Les convives d'une soirée-bénéfice qu'a tenue la Cinémathèque québécoise l'an dernier en savent quelque chose. On leur a en effet remis, pour l'occasion, des DVD du film de Mankiewicz de très grande qualité, tirés à 800 copies. Michel Brault, qui a signé les très belles images des Bons débarras, a supervisé le travail de numérisation, effectué à partir d'un internégatif et d'un mixage final 35 mm conservés à la Cinémathèque.

Or, les négociations sur les coûts de la nouvelle bande maîtresse auraient achoppé entre la Cinémathèque québécoise et Filmoption international. J'emploie ici le conditionnel car Filmoption n'a jamais répondu à mes appels. Le distributeur aurait ainsi décidé de procéder quand même à la production d'un DVD, sans l'apport de la Cinémathèque cette fois, à partir d'un plus vieux matériel.

Dire que le résultat est décevant est un euphémisme. Pour les cinéphiles d'abord, de même que pour les artisans qui ont mis tous les efforts pour rendre justice à ce chef-d'oeuvre du cinéma québécois.

Cette problématique illustre à mon sens assez bien le peu de considération qu'on porte parfois aux créateurs dans ce pays. Il est toujours triste de constater à quel point l'intégrité de leurs oeuvres est souvent mise en péril, même pour les plus célèbres d'entre eux.

Doit-on rappeler que le DVD de Jésus de Montréal - le meilleur film de Denys Arcand selon moi - n'est disponible au Québec que dans une version parfaitement honteuse? Il est d'ailleurs assez choquant de voir le DVD du même film rayonner sur les tablettes des grandes chaînes en France (un pays où les artistes sont mieux respectés) dans une version beaucoup plus honorable, avec, en supplément, une interview du cinéaste (lecteur multi zones requis).

La bonne nouvelle dans le dossier du DVD des Bons débarras, c'est que Michel Brault est de nouveau associé au dossier. Des négociations seraient même présentement en cours afin de trouver un terrain d'entente qui permettrait la diffusion éventuelle de copies de bonne qualité.
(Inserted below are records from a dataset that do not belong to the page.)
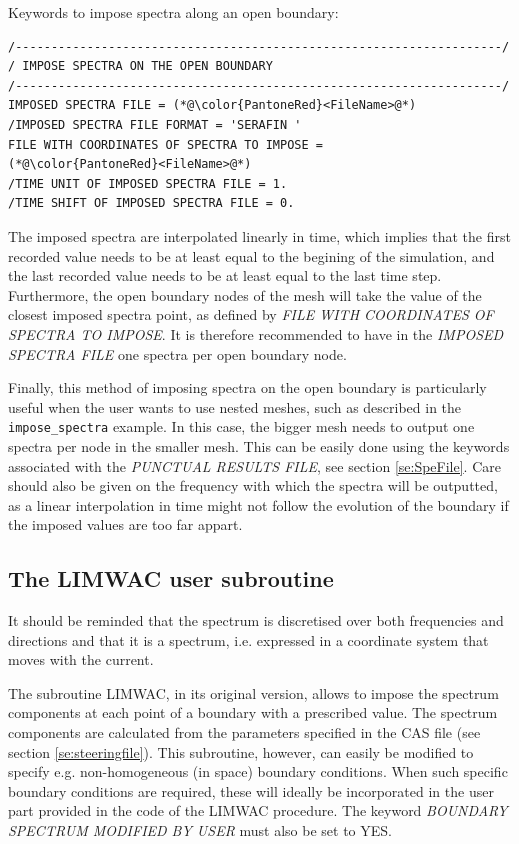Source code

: \begin{CommentBlock}{Keywords to impose spectra along an open boundary:}
\lstset{language=TelemacCas,
        basicstyle=\scriptsize\ttfamily}
\begin{lstlisting}[frame=trBL]
/--------------------------------------------------------------------/
/ IMPOSE SPECTRA ON THE OPEN BOUNDARY
/--------------------------------------------------------------------/
IMPOSED SPECTRA FILE = (*@\color{PantoneRed}<FileName>@*)
/IMPOSED SPECTRA FILE FORMAT = 'SERAFIN '
FILE WITH COORDINATES OF SPECTRA TO IMPOSE =
(*@\color{PantoneRed}<FileName>@*)
/TIME UNIT OF IMPOSED SPECTRA FILE = 1.
/TIME SHIFT OF IMPOSED SPECTRA FILE = 0.
\end{lstlisting}
\end{CommentBlock}

The imposed spectra are interpolated linearly in time, which implies that the first recorded value needs to be at
least equal to the begining of the simulation, and the last recorded value needs to be at least equal to the last
time step. Furthermore, the open boundary nodes of the mesh will take the value of the closest imposed spectra
point, as defined by \textit{FILE WITH COORDINATES OF SPECTRA TO IMPOSE}. It is therefore recommended to have
in the \textit{IMPOSED SPECTRA FILE} one spectra per open boundary node.

Finally, this method of imposing spectra on the open boundary is particularly useful when the user wants to use
nested meshes, such as described in the \texttt{impose\_spectra} example. In this case, the bigger mesh
needs to output one spectra per node in the smaller mesh. This can be easily done using the keywords associated
with the \textit{PUNCTUAL RESULTS FILE}, see section \ref{se:SpeFile}. Care should also be given on the
frequency with which the spectra will be outputted, as a linear interpolation in time might not follow the
evolution of the boundary if the imposed values are too far appart.

\subsection{ The LIMWAC user subroutine}

 It should be reminded that the spectrum is discretised over both frequencies and directions and that it is a  spectrum, i.e. expressed in a coordinate system that moves with the current.

 The subroutine LIMWAC, in its original version, allows to impose the spectrum components at each point of a boundary with a prescribed value. The spectrum components are calculated from the parameters specified in the CAS file (see section \ref{se:steeringfile}). This subroutine, however, can easily be modified to specify e.g. non-homogeneous (in space) boundary conditions. When such specific boundary conditions are required, these will ideally be incorporated in the user part provided in the code of the LIMWAC procedure. The keyword \textit{BOUNDARY SPECTRUM MODIFIED BY USER} must also be set to YES.


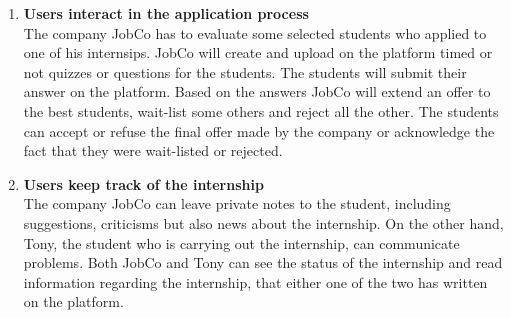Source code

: \begin{enumerate}
\item \textbf{Users interact in the application process}
\\ The company JobCo has to evaluate some selected students who applied to one of his internsips. JobCo will create and upload on the platform timed or not quizzes or questions for the students. The students will submit their answer on the platform. Based on the answers JobCo will extend an offer to the best students, wait-list some others and reject all the other. The students can accept or refuse the final offer made by the company or acknowledge the fact that they were wait-listed or rejected.

\item \textbf{Users keep track of the internship }
\\ The company JobCo can leave private notes to the student, including suggestions, criticisms but also news about the internship. On the other hand, Tony, the student who is carrying out the internship, can communicate problems. Both JobCo and Tony can see the status of the internship and read information regarding the internship, that either one of the two has written on the platform.
\end{enumerate}


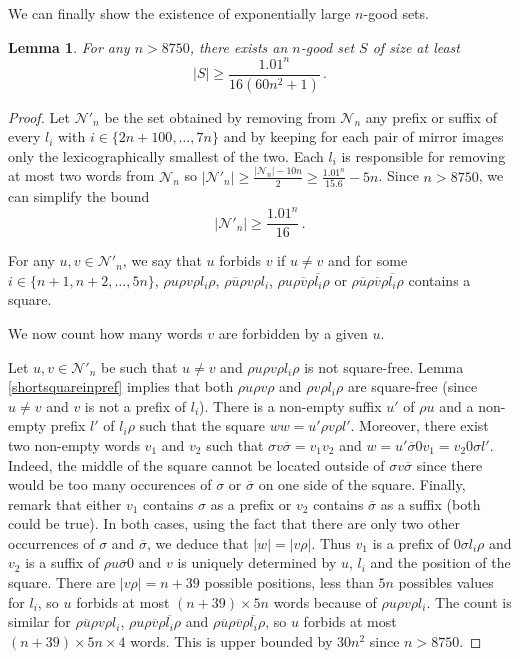 \documentclass[a4paper,12pt]{article}
\newtheorem{lemma}{Lemma}
\newcommand{\pal}{\rho}
\newcommand{\hpal}{\sigma}
\begin{document}
We can finally show the existence of exponentially large $n$-good sets.
\begin{lemma}\label{sizengoodset}
 For any $n>8750$, there exists an $n$-good set $S$ of size at least
  $$|S|\ge\frac{1.01^{n}}{16(60n^2+1)}\,.$$
\end{lemma}
\begin{proof}
Let $\mathcal{N}'_n$ be the set obtained by removing from $\mathcal{N}_n$ any prefix or suffix of
every $l_i$ with  $i\in\{2n+100,\ldots,7n\}$ and by keeping for each pair of mirror images only the lexicographically smallest of the two.
Each $l_i$ is responsible for removing at most two words from $\mathcal{N}_n$ so $|\mathcal{N}'_n|\ge \frac{|\mathcal{N}_n|-10n}{2}\ge\frac{1.01^{n}}{15.6}-5n$. Since $n>8750$, we can simplify the bound $$|\mathcal{N}'_n|\ge\frac{1.01^{n}}{16}\,.$$

For any $u,v\in\mathcal{N}'_n$, we say that $u$ forbids $v$ if $u\not=v$ and for some $i\in\{n+1,n+2,\ldots,5n\}$, $\pal u\pal v\pal l_i\pal$, $\pal\overline{u}\pal v\pal l_i$, $\pal u\pal \overline{ v}\pal \overline{l_i}\pal$ or $\pal\overline{u}\pal\overline{v}\pal\overline{l_i}\pal$ contains a square.

We now count how many words $v$ are forbidden by a given $u$.

Let $u,v\in\mathcal{N}'_n$ be such that $u\not=v$ and  $\pal u\pal v\pal l_i\pal$ is not square-free. 
Lemma \ref{shortsquareinpref} implies that both $\pal u\pal v\pal$ and $\pal v\pal l_i\pal$ are square-free (since $u\not=v$ and $v$ is not a prefix of $l_i$).
There is a non-empty suffix $u'$ of $\pal u$ and a non-empty prefix $l'$ of $l_i\pal$ such that the square $ww= u'\pal v\pal l'$. Moreover, there exist two non-empty words $v_1$ and $v_2$ such that $\hpal v\overline{\hpal}=v_1v_2$ and $w=u'\overline{\hpal} 0 v_1=v_2 0\hpal l'$. Indeed, the middle of the square cannot be located outside of $\hpal v\overline{\hpal}$ since there would be too many occurences of $\hpal$ or $\overline{\hpal}$ on one side of the square.
Finally, remark that either $v_1$ contains $\hpal$ as a prefix or $v_2$ contains $\overline{\hpal}$ as a suffix (both could be true). In both cases, using the fact that there are only two other occurrences of $\hpal$ and $\overline{\hpal}$, we deduce that $|w|=|v\pal |$. Thus $v_1$ is a prefix of $0\hpal l_i\pal$ and $v_2$ is a suffix of $\pal u\overline{\hpal} 0$ and $v$ is uniquely determined by $u$, $l_i$ and the position of the square.
There are $|v\pal |=n+39$ possible positions, less than $5n$ possibles values for $l_i$, so $u$ forbids at most $(n+39)\times 5n$ words because of $\pal u\pal v\pal l_i$. The count is similar for $\pal\overline{u}\pal v\pal l_i$, $\pal u\pal \overline{v}\pal \overline{l_i}\pal$ and $\pal\overline{u}\pal\overline{v}\pal\overline{l_i}\pal$, so  $u$ forbids at most $(n+39)\times 5n\times 4$ words. This is upper bounded by $30n^2$ since $n>8750$.



\end{proof}
\end{document}
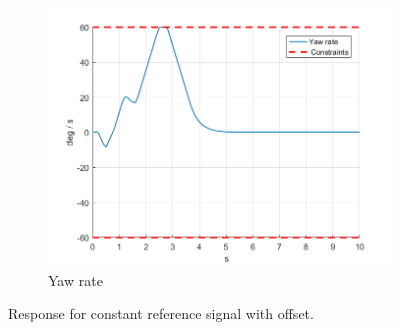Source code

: \documentclass[11pt]{article}
\begin{document}
\begin{enumerate}
\begin{figure}[ht]
\begin{subfigure}[c]{0.3\linewidth}
            \includegraphics[width=\linewidth]{Plots_05_ReferenceTracking_Constant/06}
            \caption{Yaw rate}
        \end{subfigure}
        \caption{Response for constant reference signal with offset.}
        \label{fig:constant_reference_with_offset}
    \end{figure}


\end{enumerate}
\end{document}
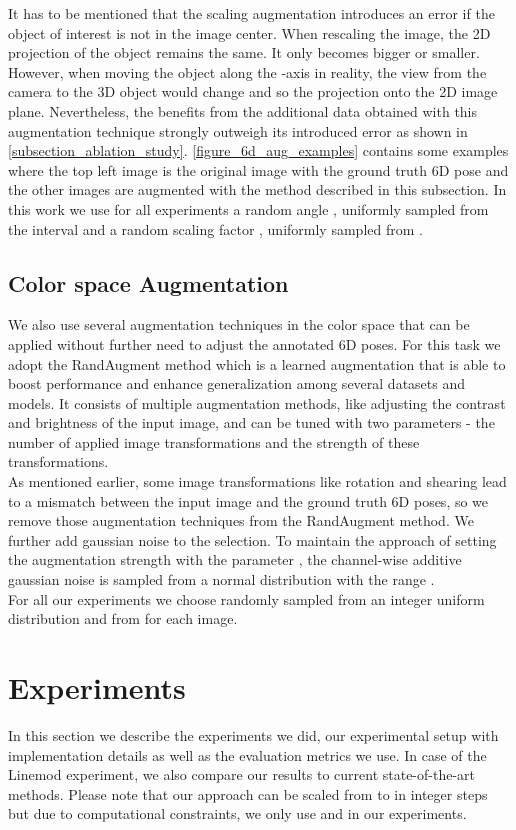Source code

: \documentclass[twocolumn, 10pt, letterpaper]{article}
\begin{document}
It has to be mentioned that the scaling augmentation introduces an error if the object of interest is not in the image center. When rescaling the image, the 2D projection of the object remains the same. It only becomes bigger or smaller. However, when moving the object along the -axis in reality, the view from the camera to the 3D object would change and so the projection onto the 2D image plane. Nevertheless, the benefits from the additional data obtained with this augmentation technique strongly outweigh its introduced error as shown in \autoref{subsection_ablation_study}. \autoref{figure_6d_aug_examples} contains some examples where the top left image is the original image with the ground truth 6D pose and the other images are augmented with the method described in this subsection. In this work we use for all experiments a random angle , uniformly sampled from the interval  and a random scaling factor , uniformly sampled from .

\subsection{Color space Augmentation}
\label{subsection_colorspace_augmentation}
We also use several augmentation techniques in the color space that can be applied without further need to adjust the annotated 6D poses. For this task we adopt the RandAugment\cite{RandAugment} method which is a learned augmentation that is able to boost performance and enhance generalization among several datasets and models. It consists of multiple augmentation methods, like adjusting the contrast and brightness of the input image, and can be tuned with two parameters - the number  of applied image transformations and the strength  of these transformations.\\
As mentioned earlier, some image transformations like rotation and shearing lead to a mismatch between the input image and the ground truth 6D poses, so we remove those augmentation techniques from the RandAugment method. We further add gaussian noise to the selection. To maintain the approach of setting the augmentation strength with the parameter , the channel-wise additive gaussian noise is sampled from a normal distribution with the range .\\
For all our experiments we choose  randomly sampled from an integer uniform distribution  and  from  for each image.

\section{Experiments}
\label{section_experiments}
In this section we describe the experiments we did, our experimental setup with implementation details as well as the evaluation metrics we use. In case of the Linemod experiment, we also compare our results to current state-of-the-art methods. Please note that our approach can be scaled from  to  in integer steps but due to computational constraints, we only use  and  in our experiments.
\end{document}
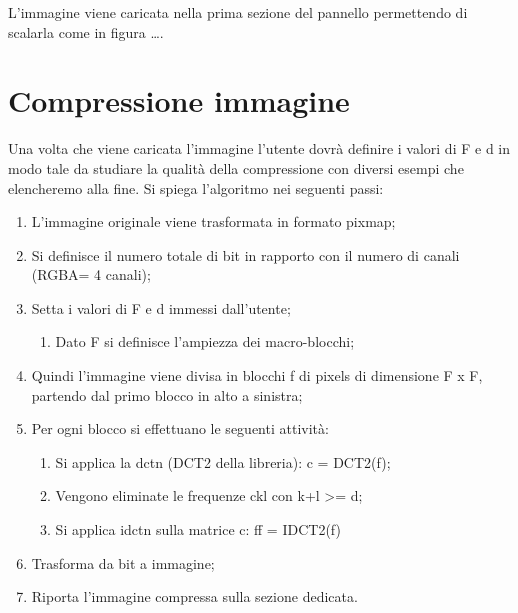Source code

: \documentclass[12pt]{article}
\begin{document}
	L’immagine viene caricata nella prima sezione del pannello permettendo di scalarla come in figura ….

\section{Compressione immagine}
	Una volta che viene caricata l’immagine l’utente dovrà definire i valori di F e d in modo tale da studiare la qualità della compressione con diversi esempi che elencheremo alla fine.\newline
	Si spiega l’algoritmo nei seguenti passi:
	\begin{enumerate}
			\item L’immagine originale viene trasformata in formato pixmap;
			\item Si definisce il numero totale di bit in rapporto con il numero di canali (RGBA= 4 canali);
			\item Setta i valori di F e d immessi dall’utente;
				\begin{enumerate}[label=\Alph*]
					\item Dato F si definisce l’ampiezza dei macro-blocchi;
				\end{enumerate}
			\item Quindi l’immagine viene divisa in blocchi f di pixels di dimensione F x F, partendo dal primo blocco in alto a sinistra;
			\item Per ogni blocco si effettuano le seguenti attività:
				\begin{enumerate}[label=\Alph*]
					\item Si applica la dctn (DCT2 della libreria): c = DCT2(f);
					\item Vengono eliminate le frequenze ckl con k+l >= d;	
					\item Si applica idctn sulla matrice c: ff = IDCT2(f)	
				\end{enumerate}
			\item Trasforma da bit a immagine;
			\item Riporta l’immagine compressa sulla sezione dedicata.
	\end{enumerate}
\end{document}
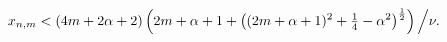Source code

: \[x_{n,m}<(4m+2\alpha+2)\left(2m+\alpha+1+\left((2m+\alpha+1)^{2}+\tfrac{1}{4}-%
\alpha^{2}\right)^{\frac{1}{2}}\right)\Big{/}\nu.\]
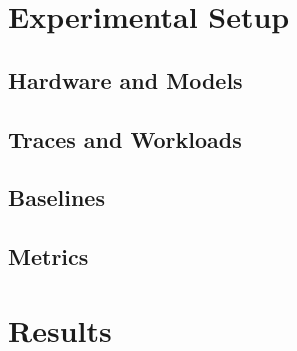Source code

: \documentclass{article}
\begin{document}
\section{Experimental Setup}


\subsection{Hardware and Models}

\subsection{Traces and Workloads}


\subsection{Baselines}

\subsection{Metrics}

\section{Results}
\end{document}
Si j'ai un conseil à vous donner, gardez vos sous pour le jour où un DVD à la hauteur du film sera disponible. Et tenez-vous loin de la version indigne qui a récemment été commercialisée.

Dans un autre ordre d'idées, je me rends la semaine prochaine au Festival de Cannes - un endroit où la qualité des projections est toujours irréprochable - et je prendrai ensuite quelques jours de congé pour m'en remettre. Le prochain billet sera publié le 16 juin. À jeudi sur la Croisette!